Copy all entries verbatim and keep any pictures out of the copy.

Start of Data under study

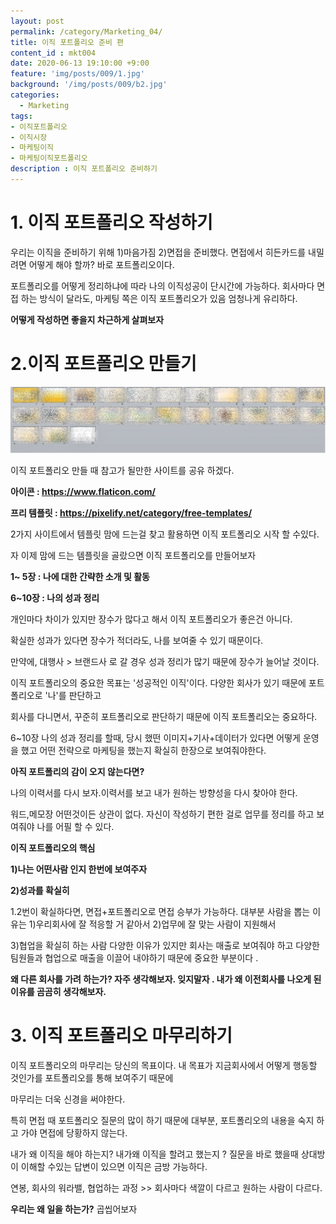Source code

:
 ```yaml
---
layout: post
permalink: /category/Marketing_04/
title: 이직 포트폴리오 준비 편
content_id : mkt004
date: 2020-06-13 19:10:00 +9:00
feature: 'img/posts/009/1.jpg'
background: '/img/posts/009/b2.jpg'
categories:
  - Marketing
tags:
- 이직포트폴리오
- 이직시장
- 마케팅이직
- 마케팅이직포트폴리오
description : 이직 포트폴리오 준비하기
---
```


# **1.**  이직 포트폴리오 작성하기

우리는 이직을 준비하기 위해 1)마음가짐 2)면접을 준비했다. 면접에서 히든카드를 내밀려면 어떻게 해야 할까? 바로 포트폴리오이다.

포트폴리오를 어떻게 정리하냐에 따라 나의 이직성공이 단시간에 가능하다. 회사마다 면접 하는 방식이 달라도, 마케팅 쪽은 이직 포트폴리오가 있음 엄청나게 유리하다.

**어떻게 작성하면 좋을지 차근하게 살펴보자**



#  2.이직 포트폴리오 만들기

![이직포트폴리오](/img/posts/009/0.jpg)

이직 포트폴리오 만들 때 참고가 될만한 사이트를 공유 하겠다.



**아이콘  : https://www.flaticon.com/**

**프리 템플릿 : https://pixelify.net/category/free-templates/**



2가지 사이트에서 템플릿 맘에 드는걸 찾고 활용하면 이직 포트폴리오 시작 할 수있다.

자 이제 맘에 드는 템플릿을 골랐으면 이직 포트폴리오를 만들어보자



**1~ 5장 : 나에 대한 간략한 소개 및 활동**

**6~10장 : 나의 성과 정리**



개인마다 차이가 있지만 장수가 많다고 해서 이직 포트폴리오가 좋은건 아니다.

확실한 성과가 있다면 장수가 적더라도, 나를 보여줄 수 있기 때문이다.



만약에, 대행사 > 브랜드사 로 갈 경우 성과 정리가 많기 때문에 장수가 늘어날 것이다.

이직 포트폴리오의 중요한 목표는 '성공적인 이직'이다. 다양한 회사가 있기 때문에 포트폴리오로 '나'를 판단하고

회사를 다니면서, 꾸준히 포트폴리오로 판단하기 때문에 이직 포트폴리오는 중요하다.

6~10장 나의 성과 정리를 할때, 당시 했떤 이미지+기사+데이터가 있다면 어떻게 운영을 했고 어떤 전략으로 마케팅을 했는지 확실히 한장으로 보여줘야한다.



**아직 포트폴리의 감이 오지 않는다면?**  

나의 이력서를 다시 보자.이력서를 보고 내가 원하는 방향성을 다시 찾아야 한다.

워드,메모장 어떤것이든 상관이 없다. 자신이 작성하기 편한 걸로 업무를 정리를 하고 보여줘야 나를 어필 할 수 있다.



**이직 포트폴리오의 핵심**

**1)나는 어떤사람 인지 한번에 보여주자**

**2)성과를 확실히**



1.2번이 확실하다면, 면접+포트폴리오로 면접 승부가 가능하다. 대부분 사람을 뽑는 이유는 1)우리회사에 잘 적응할 거 같아서 2)업무에 잘 맞는 사람이 지원해서

3)협업을 확실히 하는 사람  다양한 이유가 있지만 회사는 매출로 보여줘야 하고 다양한 팀원들과 협업으로 매출을 이끌어 내야하기 때문에  중요한 부분이다 .



**왜 다른 회사를 가려 하는가? 자주 생각해보자. 잊지말자 . 내가 왜 이전회사를 나오게 된 이유를 곰곰히 생각해보자.**





# 3. 이직 포트폴리오 마무리하기

이직 포트폴리오의 마무리는 당신의 목표이다. 내 목표가 지금회사에서 어떻게 행동할 것인가를 포트폴리오를 통해 보여주기 때문에

마무리는 더욱  신경을 써야한다.

특히 면접 때 포트폴리오 질문의 많이 하기 때문에 대부분, 포트폴리오의 내용을 숙지 하고 가야 면접에 당황하지 않는다.



내가 왜 이직을 해야 하는지? 내가왜 이직을 할려고 했는지 ? 질문을 바로 했을때 상대방이 이해할 수있는 답변이 있으면 이직은 금방 가능하다.

연봉, 회사의 워라밸, 협업하는 과정 >> 회사마다 색깔이 다르고 원하는 사람이 다르다.



**우리는 왜 일을 하는가?** 곱씹어보자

End of Data under study

**Output below**
Source code

:
 ```yaml
---
layout: post
permalink: /category/Marketing_04/
title: 이직 포트폴리오 준비 편
content_id : mkt004
date: 2020-06-13 19:10:00 +9:00
feature: 'img/posts/009/1.jpg'
background: '/img/posts/009/b2.jpg'
categories:
  - Marketing
tags:
- 이직포트폴리오
- 이직시장
- 마케팅이직
- 마케팅이직포트폴리오
description : 이직 포트폴리오 준비하기
---
```


# **1.**  이직 포트폴리오 작성하기

우리는 이직을 준비하기 위해 1)마음가짐 2)면접을 준비했다. 면접에서 히든카드를 내밀려면 어떻게 해야 할까? 바로 포트폴리오이다.

포트폴리오를 어떻게 정리하냐에 따라 나의 이직성공이 단시간에 가능하다. 회사마다 면접 하는 방식이 달라도, 마케팅 쪽은 이직 포트폴리오가 있음 엄청나게 유리하다.

**어떻게 작성하면 좋을지 차근하게 살펴보자**



#  2.이직 포트폴리오 만들기

![이직포트폴리오](/img/posts/009/0.jpg)

이직 포트폴리오 만들 때 참고가 될만한 사이트를 공유 하겠다.



**아이콘  : https://www.flaticon.com/**

**프리 템플릿 : https://pixelify.net/category/free-templates/**



2가지 사이트에서 템플릿 맘에 드는걸 찾고 활용하면 이직 포트폴리오 시작 할 수있다.

자 이제 맘에 드는 템플릿을 골랐으면 이직 포트폴리오를 만들어보자



**1~ 5장 : 나에 대한 간략한 소개 및 활동**

**6~10장 : 나의 성과 정리**



개인마다 차이가 있지만 장수가 많다고 해서 이직 포트폴리오가 좋은건 아니다.

확실한 성과가 있다면 장수가 적더라도, 나를 보여줄 수 있기 때문이다.



만약에, 대행사 > 브랜드사 로 갈 경우 성과 정리가 많기 때문에 장수가 늘어날 것이다.

이직 포트폴리오의 중요한 목표는 '성공적인 이직'이다. 다양한 회사가 있기 때문에 포트폴리오로 '나'를 판단하고

회사를 다니면서, 꾸준히 포트폴리오로 판단하기 때문에 이직 포트폴리오는 중요하다.

6~10장 나의 성과 정리를 할때, 당시 했떤 이미지+기사+데이터가 있다면 어떻게 운영을 했고 어떤 전략으로 마케팅을 했는지 확실히 한장으로 보여줘야한다.



**아직 포트폴리의 감이 오지 않는다면?**  

나의 이력서를 다시 보자.이력서를 보고 내가 원하는 방향성을 다시 찾아야 한다.

워드,메모장 어떤것이든 상관이 없다. 자신이 작성하기 편한 걸로 업무를 정리를 하고 보여줘야 나를 어필 할 수 있다.



**이직 포트폴리오의 핵심**

**1)나는 어떤사람 인지 한번에 보여주자**

**2)성과를 확실히**



1.2번이 확실하다면, 면접+포트폴리오로 면접 승부가 가능하다. 대부분 사람을 뽑는 이유는 1)우리회사에 잘 적응할 거 같아서 2)업무에 잘 맞는 사람이 지원해서

3)협업을 확실히 하는 사람  다양한 이유가 있지만 회사는 매출로 보여줘야 하고 다양한 팀원들과 협업으로 매출을 이끌어 내야하기 때문에  중요한 부분이다 .



**왜 다른 회사를 가려 하는가? 자주 생각해보자. 잊지말자 . 내가 왜 이전회사를 나오게 된 이유를 곰곰히 생각해보자.**





# 3. 이직 포트폴리오 마무리하기

이직 포트폴리오의 마무리는 당신의 목표이다. 내 목표가 지금회사에서 어떻게 행동할 것인가를 포트폴리오를 통해 보여주기 때문에

마무리는 더욱  신경을 써야한다.

특히 면접 때 포트폴리오 질문의 많이 하기 때문에 대부분, 포트폴리오의 내용을 숙지 하고 가야 면접에 당황하지 않는다.



내가 왜 이직을 해야 하는지? 내가왜 이직을 할려고 했는지 ? 질문을 바로 했을때 상대방이 이해할 수있는 답변이 있으면 이직은 금방 가능하다.

연봉, 회사의 워라밸, 협업하는 과정 >> 회사마다 색깔이 다르고 원하는 사람이 다르다.



**우리는 왜 일을 하는가?** 곱씹어보자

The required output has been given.